TO DO »
Output the data unchanged and complete, minus the images.

Saved data entries »
- Opening Delimiter -

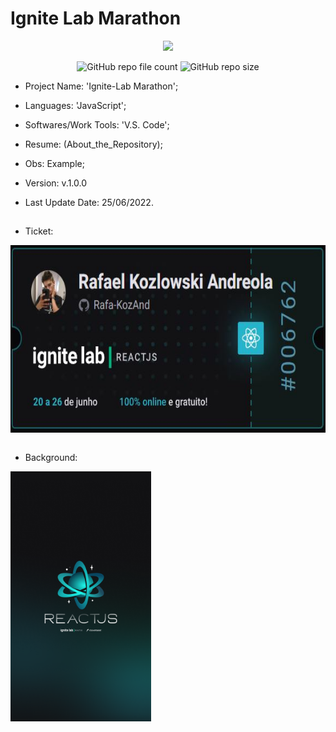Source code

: # Ignite Lab Marathon

<p align="center">
<img src="http://img.shields.io/static/v1?label=STATUS&message=Concluded&color=blue&style=flat"/>
</p>

<p align="center">
<img alt="GitHub repo file count" src="https://img.shields.io/github/directory-file-count/Rafa-KozAnd/Ignite-Lab_Marathon">
<img alt="GitHub repo size" src="https://img.shields.io/github/repo-size/Rafa-KozAnd/Ignite-Lab-Marathon">
</p>

- Project Name: 'Ignite-Lab Marathon';
- Languages: 'JavaScript';
- Softwares/Work Tools: 'V.S. Code';
- Resume: (About_the_Repository);
- Obs: Example;
- Version: v.1.0.0

- Last Update Date: 25/06/2022.

##
- Ticket:
<div>
  <img align="center" height="300" widht="300" src="/Print/TicketBlue.JPG" />
</div><br>

- Background: 
<div>
  <img align="center" height="400" widht="400" src="/Print/Wallpaper.png" />
</div><br>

- Closing Delimiter -

YOUR RESPONSE »
Source code

: # Ignite Lab Marathon

<p align="center">
<img src="http://img.shields.io/static/v1?label=STATUS&message=Concluded&color=blue&style=flat"/>
</p>

<p align="center">
<img alt="GitHub repo file count" src="https://img.shields.io/github/directory-file-count/Rafa-KozAnd/Ignite-Lab_Marathon">
<img alt="GitHub repo size" src="https://img.shields.io/github/repo-size/Rafa-KozAnd/Ignite-Lab-Marathon">
</p>

- Project Name: 'Ignite-Lab Marathon';
- Languages: 'JavaScript';
- Softwares/Work Tools: 'V.S. Code';
- Resume: (About_the_Repository);
- Obs: Example;
- Version: v.1.0.0

- Last Update Date: 25/06/2022.

##
- Ticket:
<div>
  <img align="center" height="300" widht="300" src="/Print/TicketBlue.JPG" />
</div><br>

- Background: 
<div>
  <img align="center" height="400" widht="400" src="/Print/Wallpaper.png" />
</div><br>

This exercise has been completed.